Among those friends: now 99-year-old Marsha Hunt, who was in the audience for Sunday’s Q&A. “Being blacklisted until I was 36 certainly put a curve in my screen and television career,” Grant related, the result of what she described as completely inadvertent circumstances. “But Miss Marsha Hunt up there never married a communist, as I did, [but was blacklisted] because she was a liberal lady … and after she was a ‘40s megastar, she never got back to having a career. So that’s one of the reasons I salute her, because she’s a true woman of courage.”
Grant made the transition to directing because she saw the writing on the wall, ironically, right as she was winning her sole acting Oscar for 1975’s Shampoo — that writing being about her own place as an older actor and a coming decline in filmmaking morays in general.
“I think I was 48 or 49 when I did Shampoo,” she said, “and as I was walking up to get the Oscar, I realized somehow that those ‘70s films were the end of an era. … After all those years of being out of the business, suddenly it was ‘I want to work with you,’ ‘No, let me’ — so much love and acceptance.
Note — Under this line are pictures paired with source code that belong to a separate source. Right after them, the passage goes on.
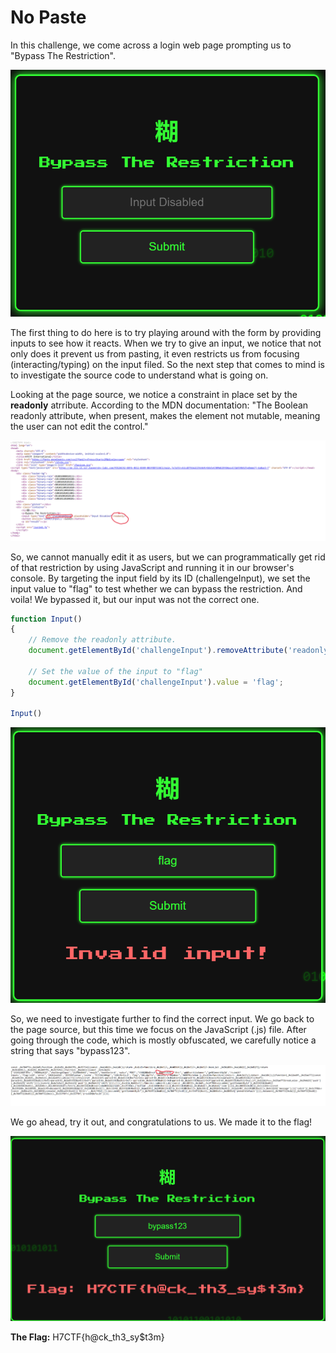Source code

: # No Paste

In this challenge, we come across a login web page prompting us to "Bypass The Restriction". 

![Alt text](../Assets/Images/1.png)

The first thing to do here is to try playing around with the form by providing inputs to see how it reacts. When we try to give  an input, we notice that not only does it prevent us from pasting, it even restricts us from focusing (interacting/typing) on the input filed. So the next step that comes to mind is to investigate the source code to understand what is going on.

Looking at the page source, we notice a constraint in place set by the **readonly** atrribute. According to the MDN documentation: "The Boolean readonly attribute, when present, makes the element not mutable, meaning the user can not edit the control."

![Alt text](../Assets/Images/2.png)

So, we cannot manually edit it as users, but we can programmatically get rid of that restriction by using JavaScript and running it in our browser's console. By targeting the input field by its ID (challengeInput), we set the input value to "flag" to test whether we can bypass the restriction. And voila! We bypassed it, but our input was not the correct one.

```Javascript
function Input()
{ 
    // Remove the readonly attribute.
    document.getElementById('challengeInput').removeAttribute('readonly');
    
    // Set the value of the input to "flag"
    document.getElementById('challengeInput').value = 'flag';
}

Input()
```

![Alt text](../Assets/Images/3.png)

So, we need to investigate further to find the correct input. We go back to the page source, but this time we focus on the JavaScript (.js) file. After going through the code, which is mostly obfuscated, we carefully notice a string that says "bypass123".

![Alt text](../Assets/Images/4.png)

We go ahead, try it out, and congratulations to us. We made it to the flag!

![Alt text](../Assets/Images/5.png)

**The Flag:** H7CTF{h@ck_th3_sy$t3m}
But I just felt that this was not going to happen anymore — that it was the end of this kind of romance. And I went to the American Film Institute, when they had a women’s directors’ workshop, and I just fell in love with it. I did a film, Tell Me a Riddle, the next year. In making documentaries, having kept quiet for so long because I was so afraid I wouldn’t work again, having a chance to put my opinions out there meant a lot to me.”
That’s happening with her latest mini-project, a YouTube short she co-directed about the misogyny directed at Hillary Clinton. Maltin pointed out that with her latest “rabble-rousing” in viral media, “because of Detective Story, you have one foot in the tail end of classic Hollywood, with William Wyler and Kirk Douglas, and you have one foot in new media. That’s an incredible journey.”
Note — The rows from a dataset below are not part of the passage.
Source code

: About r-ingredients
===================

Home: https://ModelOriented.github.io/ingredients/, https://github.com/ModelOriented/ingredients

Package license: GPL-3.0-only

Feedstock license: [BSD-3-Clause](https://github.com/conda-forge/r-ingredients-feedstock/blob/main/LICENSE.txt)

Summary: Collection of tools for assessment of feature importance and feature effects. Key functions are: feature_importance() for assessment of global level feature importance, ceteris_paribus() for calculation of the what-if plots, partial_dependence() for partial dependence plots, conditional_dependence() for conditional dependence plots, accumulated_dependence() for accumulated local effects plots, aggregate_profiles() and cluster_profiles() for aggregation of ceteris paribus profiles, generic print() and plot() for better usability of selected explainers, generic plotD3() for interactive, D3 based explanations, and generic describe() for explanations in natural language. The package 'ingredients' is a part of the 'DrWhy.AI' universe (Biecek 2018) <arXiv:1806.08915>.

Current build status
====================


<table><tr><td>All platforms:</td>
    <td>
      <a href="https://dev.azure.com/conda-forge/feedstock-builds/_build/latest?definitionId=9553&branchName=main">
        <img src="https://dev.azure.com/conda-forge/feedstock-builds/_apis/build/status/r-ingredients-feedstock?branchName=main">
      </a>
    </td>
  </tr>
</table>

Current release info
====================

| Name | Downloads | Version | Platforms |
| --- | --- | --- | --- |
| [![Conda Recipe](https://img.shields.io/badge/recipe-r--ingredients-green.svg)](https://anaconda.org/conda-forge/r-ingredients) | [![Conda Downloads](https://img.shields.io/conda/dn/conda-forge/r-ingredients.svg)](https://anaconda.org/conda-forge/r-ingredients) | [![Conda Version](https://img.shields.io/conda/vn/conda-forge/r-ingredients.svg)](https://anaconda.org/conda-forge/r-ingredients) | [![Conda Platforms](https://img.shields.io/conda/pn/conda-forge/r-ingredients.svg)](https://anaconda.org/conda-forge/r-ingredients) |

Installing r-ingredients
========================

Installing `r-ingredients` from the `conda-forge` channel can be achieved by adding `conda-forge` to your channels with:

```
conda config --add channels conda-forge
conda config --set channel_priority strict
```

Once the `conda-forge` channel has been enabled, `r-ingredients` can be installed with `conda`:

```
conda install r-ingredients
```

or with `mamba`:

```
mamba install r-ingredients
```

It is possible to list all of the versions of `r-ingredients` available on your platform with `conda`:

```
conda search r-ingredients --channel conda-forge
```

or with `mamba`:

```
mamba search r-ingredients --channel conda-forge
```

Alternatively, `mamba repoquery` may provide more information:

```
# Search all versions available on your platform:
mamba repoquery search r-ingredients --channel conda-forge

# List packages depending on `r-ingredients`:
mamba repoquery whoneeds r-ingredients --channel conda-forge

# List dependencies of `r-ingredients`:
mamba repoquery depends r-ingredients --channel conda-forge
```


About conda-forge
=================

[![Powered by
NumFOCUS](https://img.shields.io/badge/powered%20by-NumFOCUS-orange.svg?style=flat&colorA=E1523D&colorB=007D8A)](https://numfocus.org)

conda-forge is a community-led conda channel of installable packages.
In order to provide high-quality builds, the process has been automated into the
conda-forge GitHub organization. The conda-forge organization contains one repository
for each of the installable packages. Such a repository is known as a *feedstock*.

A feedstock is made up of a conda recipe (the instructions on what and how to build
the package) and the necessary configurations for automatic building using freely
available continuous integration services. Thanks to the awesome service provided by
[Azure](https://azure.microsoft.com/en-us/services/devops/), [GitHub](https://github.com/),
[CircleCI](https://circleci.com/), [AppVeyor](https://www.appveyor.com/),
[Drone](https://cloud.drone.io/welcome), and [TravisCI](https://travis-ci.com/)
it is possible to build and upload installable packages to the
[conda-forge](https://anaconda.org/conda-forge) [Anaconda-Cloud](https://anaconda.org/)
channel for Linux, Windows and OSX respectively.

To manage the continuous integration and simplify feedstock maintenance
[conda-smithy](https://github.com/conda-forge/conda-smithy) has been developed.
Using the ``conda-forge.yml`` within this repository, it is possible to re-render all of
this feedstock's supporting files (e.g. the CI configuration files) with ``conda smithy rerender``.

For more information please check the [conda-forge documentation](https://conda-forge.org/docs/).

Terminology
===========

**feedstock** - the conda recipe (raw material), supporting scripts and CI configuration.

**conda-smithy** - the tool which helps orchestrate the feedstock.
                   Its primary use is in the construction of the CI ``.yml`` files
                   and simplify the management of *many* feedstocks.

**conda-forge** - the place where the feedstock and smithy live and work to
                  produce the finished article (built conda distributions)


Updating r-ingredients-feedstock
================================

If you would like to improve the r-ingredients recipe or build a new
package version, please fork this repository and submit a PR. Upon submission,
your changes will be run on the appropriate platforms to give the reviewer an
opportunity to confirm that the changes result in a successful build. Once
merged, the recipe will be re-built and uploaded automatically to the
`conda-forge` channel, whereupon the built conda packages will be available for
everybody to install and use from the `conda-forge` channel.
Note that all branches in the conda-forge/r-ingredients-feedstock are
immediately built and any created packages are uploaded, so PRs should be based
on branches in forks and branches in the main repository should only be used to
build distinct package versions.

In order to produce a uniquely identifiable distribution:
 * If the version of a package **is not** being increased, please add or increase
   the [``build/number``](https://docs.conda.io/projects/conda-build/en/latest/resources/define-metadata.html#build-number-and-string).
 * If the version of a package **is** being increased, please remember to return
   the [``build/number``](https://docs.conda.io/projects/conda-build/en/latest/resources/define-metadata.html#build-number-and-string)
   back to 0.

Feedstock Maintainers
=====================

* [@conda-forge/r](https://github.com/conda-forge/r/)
Amid the high-mindedness of these career bookends, though, there was time to briefly recall some less storied moments in the middle. Grant’s transition to directing overlapped with a brief period of taking less creditable roles in would-be Hollywood blockbusters like The Swarm (1978) — a movie Grant repeatedly referred to just as “The bees are coming!” — and Airport ’77. Maltin got Grant to tell the story of being shamed by grand dame Olivia de Havilland on the latter.
“When the plane goes down to the bottom of the sea, I had it in my contract that a double would jump into the water that’s filling the plane,” she explained. “So I sat on the side knowing that somebody else would be jumping in. And the director said, ‘Okay, who wants to be the first to do this?’ And Olivia said, ‘I will, I will!’ That little old adventurer. And she plunged into the water, and said, ‘Shall we do it again?’ I was so ashamed. When the director said, ‘Okay, who’s next?’ I said, ‘I’ll go.’ He said, ‘You don’t have —‘ I said, ‘Yes I do!’ I didn’t want anyone, particularly Olivia, to hear I wasn’t going to jump in the water.” Although it wasn’t spoken by Maltin or Grant, there was a metaphor for her career and life choices in that almost accidentally compelled, eventually willing full-plunge.